Come precipita la reggia di Penteo per il terremoto divino, così crollano inesorabilmente le costruzioni umane sotto le scosse dell’imprevisto. Davanti all’uomo si apre allora una scelta tragica: dimenticare, perseverare nella cecità, vivere come se nulla – l’omicidio, il tradimento: nulla – fosse accaduto, attenendosi alle cose “certe”, quelle che “si sanno”; oppure assecondare l’imprevisto e affrettare il crollo. Ma agli occhi di Romeo, la prima si rivela sempre una scelta provvisoria. Inutilmente si arrabatta per ignorare la realtà: sepolta per anni, essa continua a fremere, a bussare incessantemente alla soglia della coscienza. E allora non resta che spalancare le porte al mistero, con la follia o il coraggio di abbandonare le spiagge più note per penetrare nelle profondità della notte, cedere all’abisso, sostenuti da quell’unico ausilio della tanto nota “lanternina”. O magari, alla fine del cammino, scoprire la luna come Ciaula, che riemergendo dal buio della miniera cade a sedere “estatico”, piangendo di dolcezza: “nella notte ora piena del suo stupore”. È infatti proprio nel solco di quella novella scritta quasi trent’anni prima (Ciaula scopre la luna, 1907), che il dramma di Pirandello assume pienamente l’eredità della tragedia greca, il suo invito a non cedere alla convenzionalità di una vita già conosciuta, per farci ancora una volta spettatori del mistero. Oltre al terrore e allo smarrimento, nel thauma che accompagna il disvelarsi della realtà è racchiuso infatti un seme di segno opposto, la meraviglia: e il drammaturgo siciliano ripropone questo seme, come un fioco barlume di luce, in una reminiscenza della sua stessa novella.

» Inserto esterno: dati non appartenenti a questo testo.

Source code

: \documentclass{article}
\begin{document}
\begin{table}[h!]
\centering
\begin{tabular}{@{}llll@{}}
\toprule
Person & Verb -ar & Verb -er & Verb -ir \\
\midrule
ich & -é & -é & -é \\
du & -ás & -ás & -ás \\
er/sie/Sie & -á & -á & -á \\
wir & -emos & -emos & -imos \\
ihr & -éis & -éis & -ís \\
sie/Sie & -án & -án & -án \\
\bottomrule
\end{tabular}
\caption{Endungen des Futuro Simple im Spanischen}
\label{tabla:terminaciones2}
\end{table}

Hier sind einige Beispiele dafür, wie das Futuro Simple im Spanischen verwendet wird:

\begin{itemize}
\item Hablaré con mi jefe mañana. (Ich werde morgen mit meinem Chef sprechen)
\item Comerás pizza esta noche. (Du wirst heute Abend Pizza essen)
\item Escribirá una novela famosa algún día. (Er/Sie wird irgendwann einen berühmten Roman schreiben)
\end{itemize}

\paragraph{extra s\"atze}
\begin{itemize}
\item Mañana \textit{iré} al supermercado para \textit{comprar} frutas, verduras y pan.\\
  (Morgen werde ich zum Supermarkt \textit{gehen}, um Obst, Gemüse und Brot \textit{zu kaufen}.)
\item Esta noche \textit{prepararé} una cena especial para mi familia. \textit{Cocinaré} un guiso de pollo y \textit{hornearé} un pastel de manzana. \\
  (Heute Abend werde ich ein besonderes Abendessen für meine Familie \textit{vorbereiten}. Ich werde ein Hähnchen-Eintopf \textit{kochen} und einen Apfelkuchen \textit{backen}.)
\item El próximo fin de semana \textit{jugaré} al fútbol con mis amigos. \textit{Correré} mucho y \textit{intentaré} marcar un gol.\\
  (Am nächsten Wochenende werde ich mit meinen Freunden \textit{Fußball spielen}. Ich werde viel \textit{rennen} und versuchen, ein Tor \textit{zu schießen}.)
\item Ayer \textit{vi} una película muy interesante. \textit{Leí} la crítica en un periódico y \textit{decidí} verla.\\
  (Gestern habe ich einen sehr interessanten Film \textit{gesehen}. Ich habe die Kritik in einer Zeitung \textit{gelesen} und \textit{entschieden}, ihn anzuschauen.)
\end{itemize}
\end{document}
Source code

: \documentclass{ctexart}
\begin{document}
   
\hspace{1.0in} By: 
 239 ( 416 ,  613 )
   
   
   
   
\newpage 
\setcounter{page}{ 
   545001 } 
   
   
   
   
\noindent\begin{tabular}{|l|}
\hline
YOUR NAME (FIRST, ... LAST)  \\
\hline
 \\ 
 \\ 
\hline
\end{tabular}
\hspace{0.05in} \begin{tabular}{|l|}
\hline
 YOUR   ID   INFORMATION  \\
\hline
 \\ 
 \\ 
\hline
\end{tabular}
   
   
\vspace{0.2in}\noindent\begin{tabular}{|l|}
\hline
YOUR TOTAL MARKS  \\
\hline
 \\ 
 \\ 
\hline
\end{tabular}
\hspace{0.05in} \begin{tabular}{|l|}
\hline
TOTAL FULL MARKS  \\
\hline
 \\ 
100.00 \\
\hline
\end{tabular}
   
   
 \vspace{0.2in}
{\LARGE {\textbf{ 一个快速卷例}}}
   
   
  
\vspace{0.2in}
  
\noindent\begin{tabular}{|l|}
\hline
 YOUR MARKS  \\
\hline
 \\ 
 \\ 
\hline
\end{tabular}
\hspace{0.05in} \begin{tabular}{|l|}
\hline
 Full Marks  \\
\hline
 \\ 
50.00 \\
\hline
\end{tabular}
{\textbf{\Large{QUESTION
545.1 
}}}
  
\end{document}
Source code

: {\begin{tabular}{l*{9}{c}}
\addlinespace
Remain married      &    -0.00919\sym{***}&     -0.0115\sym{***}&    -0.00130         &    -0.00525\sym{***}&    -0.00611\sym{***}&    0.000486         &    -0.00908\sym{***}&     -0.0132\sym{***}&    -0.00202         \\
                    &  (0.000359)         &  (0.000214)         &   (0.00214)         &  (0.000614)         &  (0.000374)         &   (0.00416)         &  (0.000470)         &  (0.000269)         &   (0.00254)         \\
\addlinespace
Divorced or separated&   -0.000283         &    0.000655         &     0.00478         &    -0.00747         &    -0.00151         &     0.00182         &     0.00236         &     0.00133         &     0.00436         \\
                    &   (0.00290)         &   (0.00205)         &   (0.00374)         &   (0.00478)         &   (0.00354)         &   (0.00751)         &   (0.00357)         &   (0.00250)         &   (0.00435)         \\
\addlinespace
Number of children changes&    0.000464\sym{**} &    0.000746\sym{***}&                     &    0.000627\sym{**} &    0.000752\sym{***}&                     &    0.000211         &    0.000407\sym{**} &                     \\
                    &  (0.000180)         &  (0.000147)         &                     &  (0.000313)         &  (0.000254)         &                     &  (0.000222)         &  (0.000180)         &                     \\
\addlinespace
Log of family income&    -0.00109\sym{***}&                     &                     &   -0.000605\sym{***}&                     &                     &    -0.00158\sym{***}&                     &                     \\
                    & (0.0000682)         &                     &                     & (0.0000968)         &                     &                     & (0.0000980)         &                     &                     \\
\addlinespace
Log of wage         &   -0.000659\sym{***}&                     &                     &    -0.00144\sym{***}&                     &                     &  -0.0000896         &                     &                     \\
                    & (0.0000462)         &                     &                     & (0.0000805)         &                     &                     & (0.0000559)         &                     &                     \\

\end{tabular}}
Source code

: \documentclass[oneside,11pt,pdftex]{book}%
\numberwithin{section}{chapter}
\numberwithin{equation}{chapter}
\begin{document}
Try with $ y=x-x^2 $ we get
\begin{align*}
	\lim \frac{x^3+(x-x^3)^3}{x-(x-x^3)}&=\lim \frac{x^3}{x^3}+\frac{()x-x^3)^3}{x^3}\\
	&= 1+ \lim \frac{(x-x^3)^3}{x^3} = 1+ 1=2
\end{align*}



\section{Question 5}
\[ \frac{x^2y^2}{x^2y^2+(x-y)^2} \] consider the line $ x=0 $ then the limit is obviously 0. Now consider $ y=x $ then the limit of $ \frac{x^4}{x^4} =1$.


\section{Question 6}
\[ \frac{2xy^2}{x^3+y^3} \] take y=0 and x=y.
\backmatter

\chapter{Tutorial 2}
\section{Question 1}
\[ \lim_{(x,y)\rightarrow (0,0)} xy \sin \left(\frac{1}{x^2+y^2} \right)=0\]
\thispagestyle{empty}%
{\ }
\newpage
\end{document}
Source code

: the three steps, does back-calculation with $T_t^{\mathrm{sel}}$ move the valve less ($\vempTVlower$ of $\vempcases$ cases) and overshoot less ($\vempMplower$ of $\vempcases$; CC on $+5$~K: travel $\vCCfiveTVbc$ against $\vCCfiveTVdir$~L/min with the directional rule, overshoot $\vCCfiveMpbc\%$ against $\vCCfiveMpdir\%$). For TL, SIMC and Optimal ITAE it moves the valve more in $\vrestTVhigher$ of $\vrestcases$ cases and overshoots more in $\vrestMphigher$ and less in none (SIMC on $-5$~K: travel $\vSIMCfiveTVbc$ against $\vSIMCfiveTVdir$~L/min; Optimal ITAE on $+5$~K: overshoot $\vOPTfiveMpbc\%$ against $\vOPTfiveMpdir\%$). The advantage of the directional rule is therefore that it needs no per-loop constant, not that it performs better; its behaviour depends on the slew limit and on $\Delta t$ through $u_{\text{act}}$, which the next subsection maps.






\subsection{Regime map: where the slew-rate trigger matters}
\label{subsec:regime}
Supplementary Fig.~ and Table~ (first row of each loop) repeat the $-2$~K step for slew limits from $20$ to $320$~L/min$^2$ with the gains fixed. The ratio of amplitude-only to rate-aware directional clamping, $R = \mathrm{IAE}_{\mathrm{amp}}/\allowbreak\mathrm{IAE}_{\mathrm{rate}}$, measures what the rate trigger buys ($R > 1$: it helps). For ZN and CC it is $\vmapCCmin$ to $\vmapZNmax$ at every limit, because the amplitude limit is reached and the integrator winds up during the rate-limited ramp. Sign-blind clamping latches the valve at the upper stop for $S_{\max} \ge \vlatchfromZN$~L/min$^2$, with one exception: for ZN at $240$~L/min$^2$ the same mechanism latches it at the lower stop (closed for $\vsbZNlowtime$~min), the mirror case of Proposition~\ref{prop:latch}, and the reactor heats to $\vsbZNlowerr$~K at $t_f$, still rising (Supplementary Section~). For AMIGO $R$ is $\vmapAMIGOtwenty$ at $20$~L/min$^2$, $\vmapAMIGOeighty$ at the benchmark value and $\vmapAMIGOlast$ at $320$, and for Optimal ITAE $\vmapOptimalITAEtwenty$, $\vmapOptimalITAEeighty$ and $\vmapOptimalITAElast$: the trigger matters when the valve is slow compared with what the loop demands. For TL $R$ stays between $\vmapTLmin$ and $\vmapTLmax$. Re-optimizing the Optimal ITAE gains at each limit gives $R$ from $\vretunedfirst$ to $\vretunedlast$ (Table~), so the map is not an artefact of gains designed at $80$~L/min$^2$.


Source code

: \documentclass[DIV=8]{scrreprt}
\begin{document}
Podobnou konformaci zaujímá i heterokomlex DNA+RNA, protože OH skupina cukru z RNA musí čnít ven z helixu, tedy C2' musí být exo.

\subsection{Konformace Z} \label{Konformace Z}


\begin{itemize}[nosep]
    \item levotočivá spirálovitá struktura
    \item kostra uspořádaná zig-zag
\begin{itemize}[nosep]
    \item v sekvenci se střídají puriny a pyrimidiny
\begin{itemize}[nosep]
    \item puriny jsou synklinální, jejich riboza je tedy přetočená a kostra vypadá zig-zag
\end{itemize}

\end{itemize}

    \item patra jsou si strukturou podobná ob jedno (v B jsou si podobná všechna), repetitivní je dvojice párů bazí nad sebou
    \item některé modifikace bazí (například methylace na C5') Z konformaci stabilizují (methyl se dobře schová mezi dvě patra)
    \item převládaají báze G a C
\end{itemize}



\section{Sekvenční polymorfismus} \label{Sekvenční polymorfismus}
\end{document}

“Tutti sanno che in cielo c’è la luna; e che sulla terra ci sono i boschi. Crediamo, almeno, di saperlo! Ma poi tutt’a un tratto ci accorgiamo di non averlo mai saputo veramente, quando ne abbiamo un sentimento vero, così raro, che ce ne crea d’improvviso, misteriosamente, la realtà; e la scopriamo allora, la luna, il bosco, la luna che è ‘quella’, ora sì, ‘la luna’! ‘Il bosco’, quello! Che non han più nulla da vedere con la luna e col bosco degli altri, come comunemente si sa che ci sono, l’una in cielo e l’altro in questa o in quella parte della terra. Ah, eccola, è questa la Luna!”.
“Eccola, eccola là, eccola là, la Luna”, aveva gridato anche Ciaula. E forse, in fondo, anche andare a teatro è stato e continua ad essere proprio questo, dall’Atene del V secolo alla Sicilia del Novecento, fino ad oggi, in un palazzo del bergamasco. Andare a teatro significa rispalancare le porte al mistero. Con timore, certo, magari persino con terrore; ma con gli occhi aperti, pronti a lasciarsi stupire.